[Saved entries]
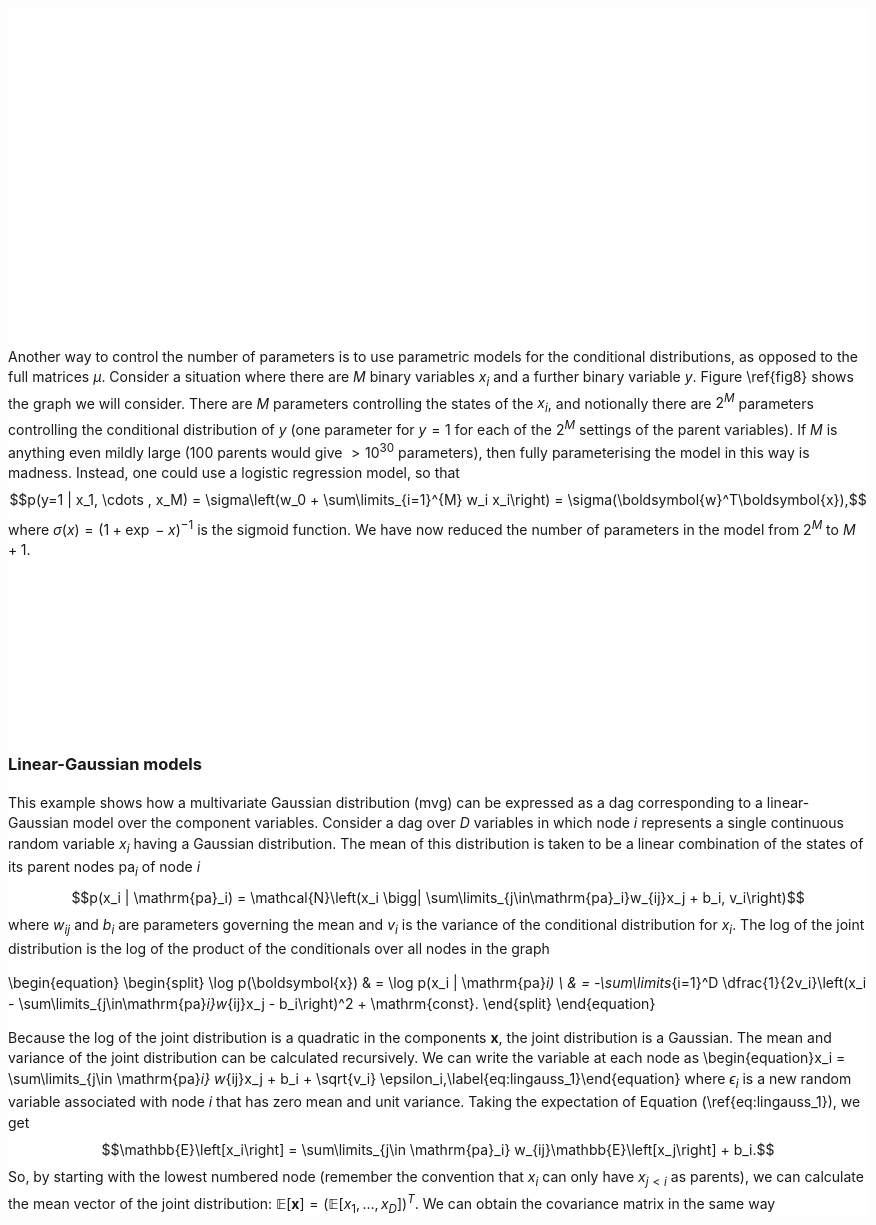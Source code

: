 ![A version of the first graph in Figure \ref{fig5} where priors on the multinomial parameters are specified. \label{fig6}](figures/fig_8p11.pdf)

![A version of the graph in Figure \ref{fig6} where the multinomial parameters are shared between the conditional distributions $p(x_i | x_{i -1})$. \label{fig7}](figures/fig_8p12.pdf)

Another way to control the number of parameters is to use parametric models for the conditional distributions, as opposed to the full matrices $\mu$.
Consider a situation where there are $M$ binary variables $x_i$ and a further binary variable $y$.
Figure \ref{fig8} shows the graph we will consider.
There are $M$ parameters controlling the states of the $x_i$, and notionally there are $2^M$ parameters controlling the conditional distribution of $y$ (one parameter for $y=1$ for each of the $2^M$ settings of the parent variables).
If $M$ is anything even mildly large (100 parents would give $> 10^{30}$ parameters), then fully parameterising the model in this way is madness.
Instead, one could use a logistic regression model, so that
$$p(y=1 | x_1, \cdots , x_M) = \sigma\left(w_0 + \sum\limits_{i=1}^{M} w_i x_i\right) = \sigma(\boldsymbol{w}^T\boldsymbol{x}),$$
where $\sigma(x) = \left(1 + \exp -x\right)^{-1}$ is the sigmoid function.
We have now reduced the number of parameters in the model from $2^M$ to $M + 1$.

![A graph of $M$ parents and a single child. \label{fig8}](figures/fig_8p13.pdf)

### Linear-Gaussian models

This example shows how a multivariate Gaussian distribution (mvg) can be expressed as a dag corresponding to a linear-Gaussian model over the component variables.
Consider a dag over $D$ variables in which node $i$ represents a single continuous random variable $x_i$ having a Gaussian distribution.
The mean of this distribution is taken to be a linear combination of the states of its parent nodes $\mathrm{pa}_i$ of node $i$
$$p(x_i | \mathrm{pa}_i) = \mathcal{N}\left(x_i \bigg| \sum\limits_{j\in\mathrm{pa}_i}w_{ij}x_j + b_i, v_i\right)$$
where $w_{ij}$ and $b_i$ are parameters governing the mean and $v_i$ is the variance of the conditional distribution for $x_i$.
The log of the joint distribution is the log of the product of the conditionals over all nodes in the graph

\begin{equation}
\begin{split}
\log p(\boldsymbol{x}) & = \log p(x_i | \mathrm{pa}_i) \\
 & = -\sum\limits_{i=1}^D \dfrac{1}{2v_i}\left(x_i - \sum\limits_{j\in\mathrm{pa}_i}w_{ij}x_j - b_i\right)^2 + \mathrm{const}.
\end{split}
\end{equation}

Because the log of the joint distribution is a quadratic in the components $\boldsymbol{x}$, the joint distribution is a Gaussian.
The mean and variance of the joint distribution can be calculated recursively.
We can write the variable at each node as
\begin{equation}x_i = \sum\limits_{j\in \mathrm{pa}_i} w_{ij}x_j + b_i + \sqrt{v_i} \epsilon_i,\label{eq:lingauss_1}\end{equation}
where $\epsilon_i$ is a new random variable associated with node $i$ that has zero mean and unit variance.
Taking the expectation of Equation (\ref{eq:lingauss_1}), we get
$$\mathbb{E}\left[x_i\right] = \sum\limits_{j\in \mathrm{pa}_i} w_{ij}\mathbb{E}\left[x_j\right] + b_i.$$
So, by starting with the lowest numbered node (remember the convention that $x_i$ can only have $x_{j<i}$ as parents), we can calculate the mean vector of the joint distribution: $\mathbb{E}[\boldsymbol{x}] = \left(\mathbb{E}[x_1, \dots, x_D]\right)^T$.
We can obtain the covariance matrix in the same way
--
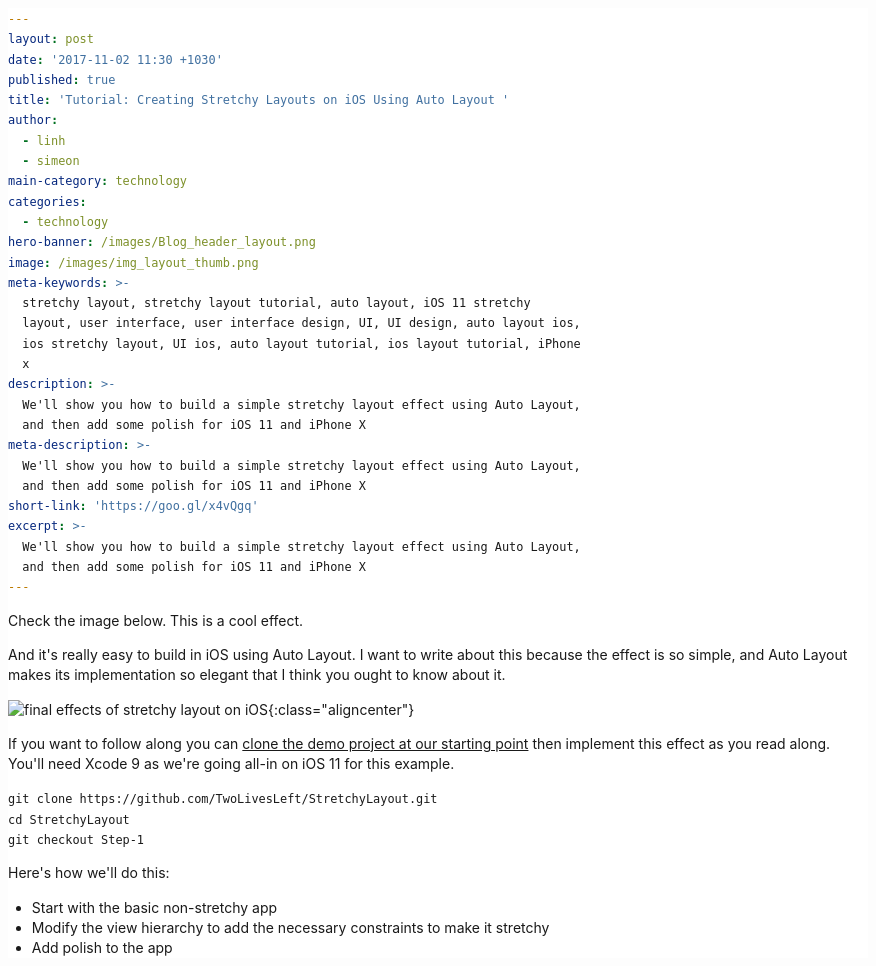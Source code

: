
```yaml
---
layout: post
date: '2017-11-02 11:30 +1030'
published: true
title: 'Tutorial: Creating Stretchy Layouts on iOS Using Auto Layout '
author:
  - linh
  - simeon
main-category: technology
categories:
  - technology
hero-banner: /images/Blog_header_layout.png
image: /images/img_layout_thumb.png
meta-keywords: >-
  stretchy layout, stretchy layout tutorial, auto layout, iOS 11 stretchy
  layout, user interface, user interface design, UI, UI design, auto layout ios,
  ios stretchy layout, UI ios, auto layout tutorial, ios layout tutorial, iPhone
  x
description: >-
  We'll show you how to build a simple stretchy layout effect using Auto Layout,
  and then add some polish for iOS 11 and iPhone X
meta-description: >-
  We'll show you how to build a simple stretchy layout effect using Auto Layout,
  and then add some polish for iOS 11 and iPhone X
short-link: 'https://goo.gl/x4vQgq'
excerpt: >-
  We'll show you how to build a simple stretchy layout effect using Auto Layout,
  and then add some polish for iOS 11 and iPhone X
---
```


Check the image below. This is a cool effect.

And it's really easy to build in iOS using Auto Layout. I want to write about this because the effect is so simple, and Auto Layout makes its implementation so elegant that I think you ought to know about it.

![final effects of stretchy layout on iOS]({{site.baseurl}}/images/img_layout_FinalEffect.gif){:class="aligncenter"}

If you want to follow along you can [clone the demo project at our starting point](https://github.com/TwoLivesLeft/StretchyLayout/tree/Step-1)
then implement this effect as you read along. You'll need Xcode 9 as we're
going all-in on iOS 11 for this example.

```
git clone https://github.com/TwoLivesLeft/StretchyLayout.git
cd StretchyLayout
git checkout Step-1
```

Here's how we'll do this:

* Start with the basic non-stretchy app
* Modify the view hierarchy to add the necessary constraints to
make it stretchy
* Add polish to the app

Task goal: Every line above from the line with "The mean of" to the line with "Because the log", both included, must be reproduced exactly, and no other line may appear.

Answer box:
The mean of this distribution is taken to be a linear combination of the states of its parent nodes $\mathrm{pa}_i$ of node $i$
$$p(x_i | \mathrm{pa}_i) = \mathcal{N}\left(x_i \bigg| \sum\limits_{j\in\mathrm{pa}_i}w_{ij}x_j + b_i, v_i\right)$$
where $w_{ij}$ and $b_i$ are parameters governing the mean and $v_i$ is the variance of the conditional distribution for $x_i$.
The log of the joint distribution is the log of the product of the conditionals over all nodes in the graph

\begin{equation}
\begin{split}
\log p(\boldsymbol{x}) & = \log p(x_i | \mathrm{pa}_i) \\
 & = -\sum\limits_{i=1}^D \dfrac{1}{2v_i}\left(x_i - \sum\limits_{j\in\mathrm{pa}_i}w_{ij}x_j - b_i\right)^2 + \mathrm{const}.
\end{split}
\end{equation}

Because the log of the joint distribution is a quadratic in the components $\boldsymbol{x}$, the joint distribution is a Gaussian.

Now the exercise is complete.